The recent death of Neil Armstrong has people thinking about space. The explosion of a meteor over Britain and the curiosity rover on Mars are also in the news. But there is really nothing new under the sun. There is nothing that will hold people’s attention for very long outside of their own immediate comfort and basic needs. Money is the central idea of our civilization and everything else is soon forgotten. But this idea of money as the center of all activity is a death sentence. Human beings die and species eventually become extinct just as worlds and suns also are destroyed or burn out. Each of us is in the position of a circus freak on death row. Bizarre, self centered, doomed; a cosmic joke. Of all the creatures on this planet, we are the freaks the other creatures would come to mock- if they were like us. If they were supposedly intelligent like us. But are we actually the intelligent ones? The argument can be made that we lack a necessary characteristic to be considered truly intelligent life forms.

Truly intelligent creatures would be struggling with three problems if they found themselves in our situation as human beings on Earth in the first decades of this 21st century;

1. Mortality. With technology possible to delay death and eventually reverse the aging process, intelligent beings would be directing the balance of planetary resources towards conquering “natural” death.
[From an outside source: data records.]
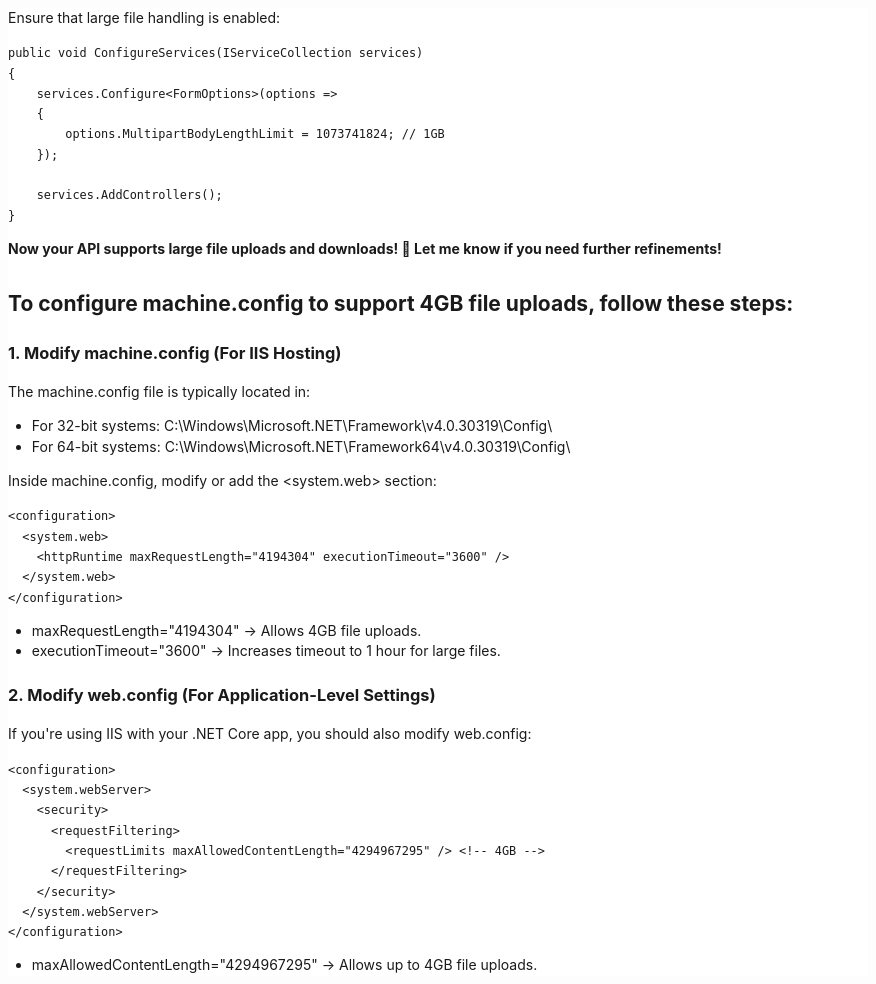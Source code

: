 Ensure that large file handling is enabled:

```
public void ConfigureServices(IServiceCollection services)
{
    services.Configure<FormOptions>(options =>
    {
        options.MultipartBodyLengthLimit = 1073741824; // 1GB
    });

    services.AddControllers();
}
```

**Now your API supports large file uploads and downloads! 🚀 Let me know if you need further refinements!**

## To configure machine.config to support 4GB file uploads, follow these steps:

### 1. Modify machine.config (For IIS Hosting)

The machine.config file is typically located in:

* For 32-bit systems: C:\Windows\Microsoft.NET\Framework\v4.0.30319\Config\
* For 64-bit systems: C:\Windows\Microsoft.NET\Framework64\v4.0.30319\Config\

Inside machine.config, modify or add the <system.web> section:
```
<configuration>
  <system.web>
    <httpRuntime maxRequestLength="4194304" executionTimeout="3600" />
  </system.web>
</configuration>
```

* maxRequestLength="4194304" → Allows 4GB file uploads.
* executionTimeout="3600" → Increases timeout to 1 hour for large files.

### 2. Modify web.config (For Application-Level Settings)

If you're using IIS with your .NET Core app, you should also modify web.config:
```
<configuration>
  <system.webServer>
    <security>
      <requestFiltering>
        <requestLimits maxAllowedContentLength="4294967295" /> <!-- 4GB -->
      </requestFiltering>
    </security>
  </system.webServer>
</configuration>
```

* maxAllowedContentLength="4294967295" → Allows up to 4GB file uploads.
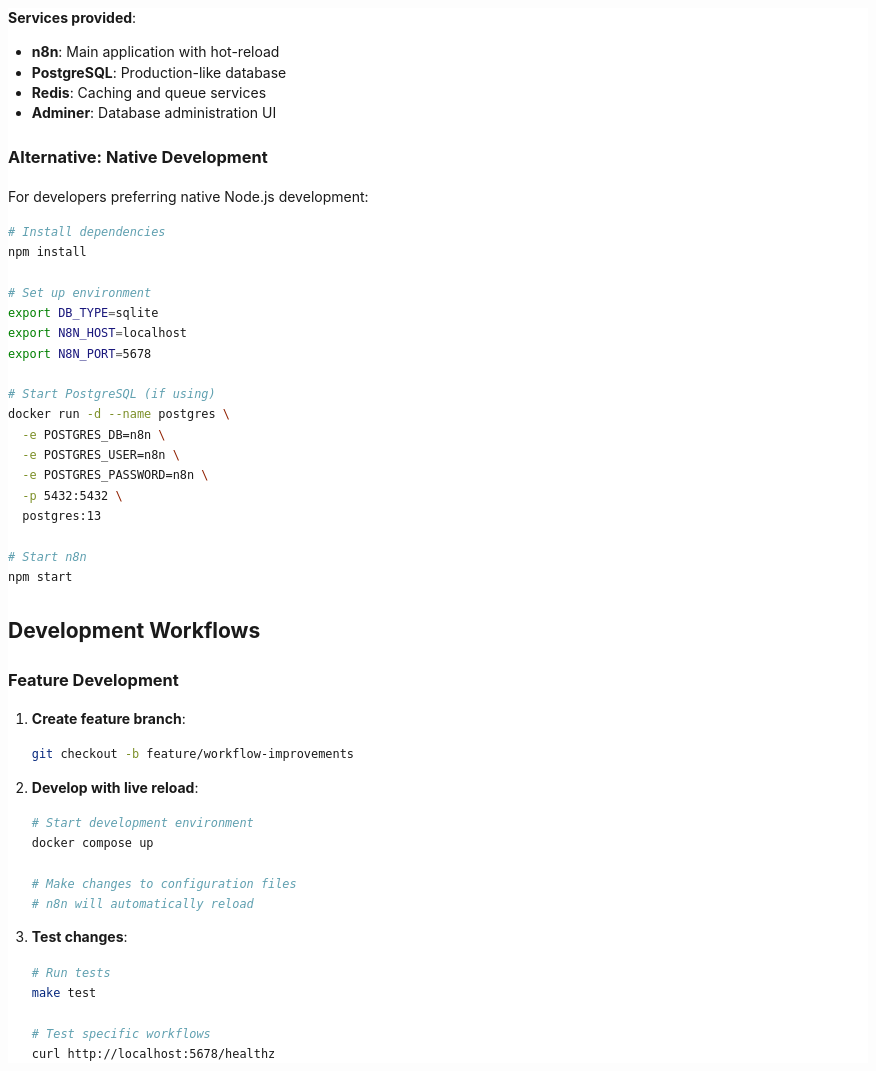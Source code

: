 **Services provided**:
- **n8n**: Main application with hot-reload
- **PostgreSQL**: Production-like database
- **Redis**: Caching and queue services
- **Adminer**: Database administration UI

### Alternative: Native Development

For developers preferring native Node.js development:

```bash
# Install dependencies
npm install

# Set up environment
export DB_TYPE=sqlite
export N8N_HOST=localhost
export N8N_PORT=5678

# Start PostgreSQL (if using)
docker run -d --name postgres \
  -e POSTGRES_DB=n8n \
  -e POSTGRES_USER=n8n \
  -e POSTGRES_PASSWORD=n8n \
  -p 5432:5432 \
  postgres:13

# Start n8n
npm start
```

## Development Workflows

### Feature Development

1. **Create feature branch**:
   ```bash
   git checkout -b feature/workflow-improvements
   ```

2. **Develop with live reload**:
   ```bash
   # Start development environment
   docker compose up

   # Make changes to configuration files
   # n8n will automatically reload
   ```

3. **Test changes**:
   ```bash
   # Run tests
   make test

   # Test specific workflows
   curl http://localhost:5678/healthz
   ```
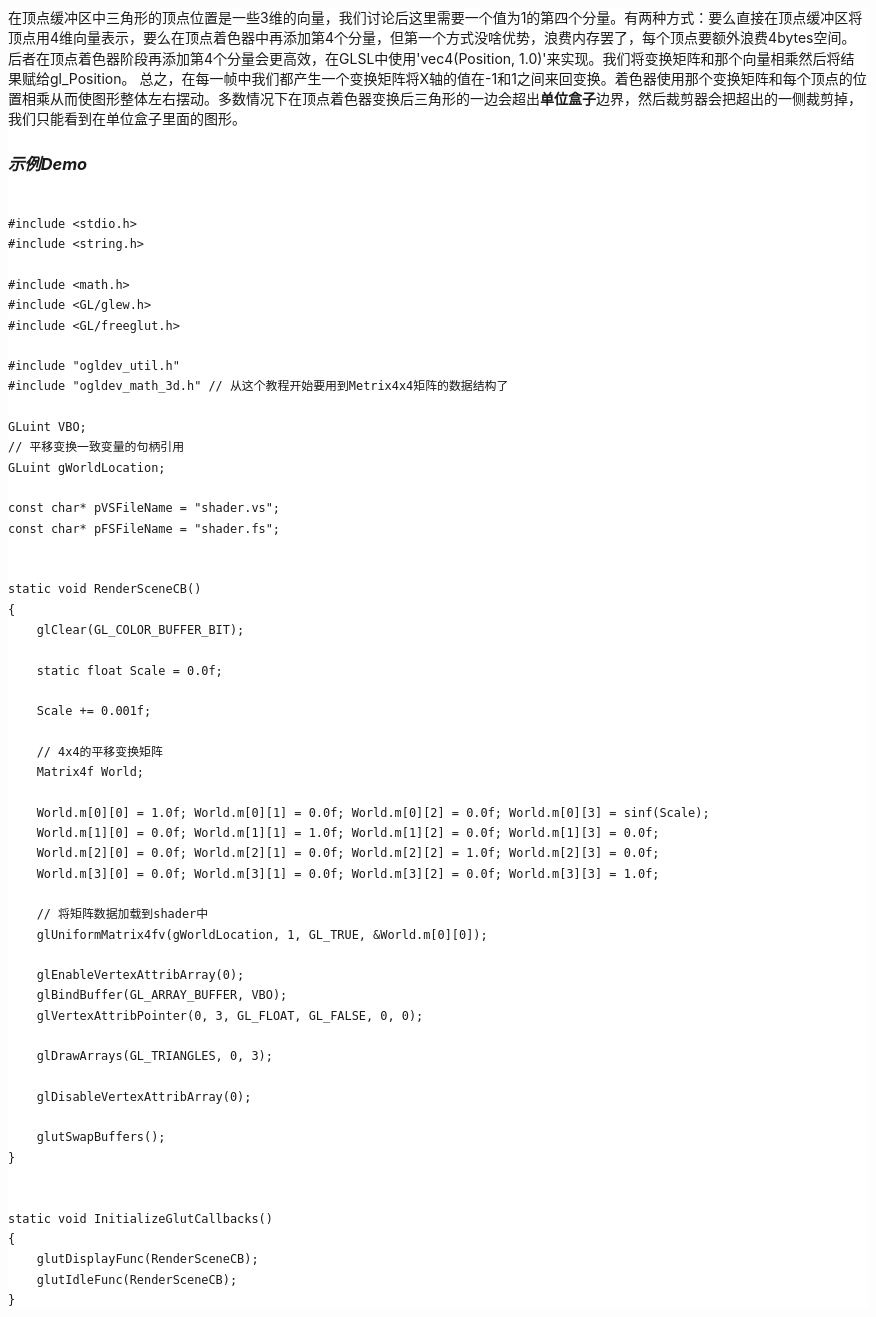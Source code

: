 在顶点缓冲区中三角形的顶点位置是一些3维的向量，我们讨论后这里需要一个值为1的第四个分量。有两种方式：要么直接在顶点缓冲区将顶点用4维向量表示，要么在顶点着色器中再添加第4个分量，但第一个方式没啥优势，浪费内存罢了，每个顶点要额外浪费4bytes空间。后者在顶点着色器阶段再添加第4个分量会更高效，在GLSL中使用'vec4(Position, 1.0)'来实现。我们将变换矩阵和那个向量相乘然后将结果赋给gl_Position。
总之，在每一帧中我们都产生一个变换矩阵将X轴的值在-1和1之间来回变换。着色器使用那个变换矩阵和每个顶点的位置相乘从而使图形整体左右摆动。多数情况下在顶点着色器变换后三角形的一边会超出**单位盒子**边界，然后裁剪器会把超出的一侧裁剪掉，我们只能看到在单位盒子里面的图形。

### ***示例Demo***

```

#include <stdio.h>
#include <string.h>

#include <math.h>
#include <GL/glew.h>
#include <GL/freeglut.h>

#include "ogldev_util.h"
#include "ogldev_math_3d.h" // 从这个教程开始要用到Metrix4x4矩阵的数据结构了

GLuint VBO;
// 平移变换一致变量的句柄引用
GLuint gWorldLocation;

const char* pVSFileName = "shader.vs";
const char* pFSFileName = "shader.fs";


static void RenderSceneCB()
{
    glClear(GL_COLOR_BUFFER_BIT);

    static float Scale = 0.0f;

    Scale += 0.001f;

    // 4x4的平移变换矩阵
    Matrix4f World;

    World.m[0][0] = 1.0f; World.m[0][1] = 0.0f; World.m[0][2] = 0.0f; World.m[0][3] = sinf(Scale);
    World.m[1][0] = 0.0f; World.m[1][1] = 1.0f; World.m[1][2] = 0.0f; World.m[1][3] = 0.0f;
    World.m[2][0] = 0.0f; World.m[2][1] = 0.0f; World.m[2][2] = 1.0f; World.m[2][3] = 0.0f;
    World.m[3][0] = 0.0f; World.m[3][1] = 0.0f; World.m[3][2] = 0.0f; World.m[3][3] = 1.0f;

    // 将矩阵数据加载到shader中
    glUniformMatrix4fv(gWorldLocation, 1, GL_TRUE, &World.m[0][0]);

    glEnableVertexAttribArray(0);
    glBindBuffer(GL_ARRAY_BUFFER, VBO);
    glVertexAttribPointer(0, 3, GL_FLOAT, GL_FALSE, 0, 0);

    glDrawArrays(GL_TRIANGLES, 0, 3);

    glDisableVertexAttribArray(0);

    glutSwapBuffers();
}


static void InitializeGlutCallbacks()
{
    glutDisplayFunc(RenderSceneCB);
    glutIdleFunc(RenderSceneCB);
}
```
2. Threats. With technology not just possible, but available, to defend the earth from extinction level events, the resources not being used to seek an answer to the first problem would necessarily be directed toward this second danger.

3. Progress. With science advancing and accelerating, the future prospects for engineering humans for greater intelligence and eventually building super intelligent machines are clear. Crystal clear. Not addressing these prospects is a clear warning that we are, as individuals, as a species, and as a living planet, headed not toward a bright future, but in the opposite direction toward a dead and final end.

One engineered pathogen will destroy us forever. One impact larger than average will destroy us forever. The reasoning that death is somehow “natural” which drives us to ignore the subject of destruction will destroy us forever. Earth changes are inevitable and taking place now- despite our faith in television and popular culture that everything is fun and games. Man is not the measure of all things. We think tomorrow will come just like yesterday- but it will not.

The Truth about Space Travel is that there are no stargates or warp drives that will take us across the galaxy like commecial airliners or cruise ships take us across oceans. If we do wake up and change our course, space voyages will take centuries and human expansion will be measured in millenia. We will be frozen when we travel to distant stars. And this survivable freezing will mark the beginning of a new age since being able to delay death by freezing will completely transform life. The first such successful procedure will mean the end of the world as we know it- and the beginning of a new civilization.

Though unknown to the public, the atomic bomb and then the hydrogen bomb marked the true beginning of the Space Age. Hydrogen bombs can push cities in space, hollow moons, to some percentage of the speed of light. These cities can travel to other stars, such as Epsilon Eridani with it’s massive asteroid belt. And there more artificial hollow moons can be mass produced to provide new worlds to live in. This is not fiction I am speaking of but something we could do right now- today. We only lack the procedure to freeze and successfully revive a human being. It is, indeed, stranger than fiction.

In Beam Propulsion we have the answer to bending the rocket equation to our will and allowing millions and eventually billions of human beings to migrate into space. Just as Verne and Wells made accurate predictions of the decades to come, we now are seeing the possible obvious future unfolding before our eyes.

But the most possible and probable obvious future at this moment is destruction. The end of days. Unless we do something.
You and I and everyone you know is involved in this. Let’s get started.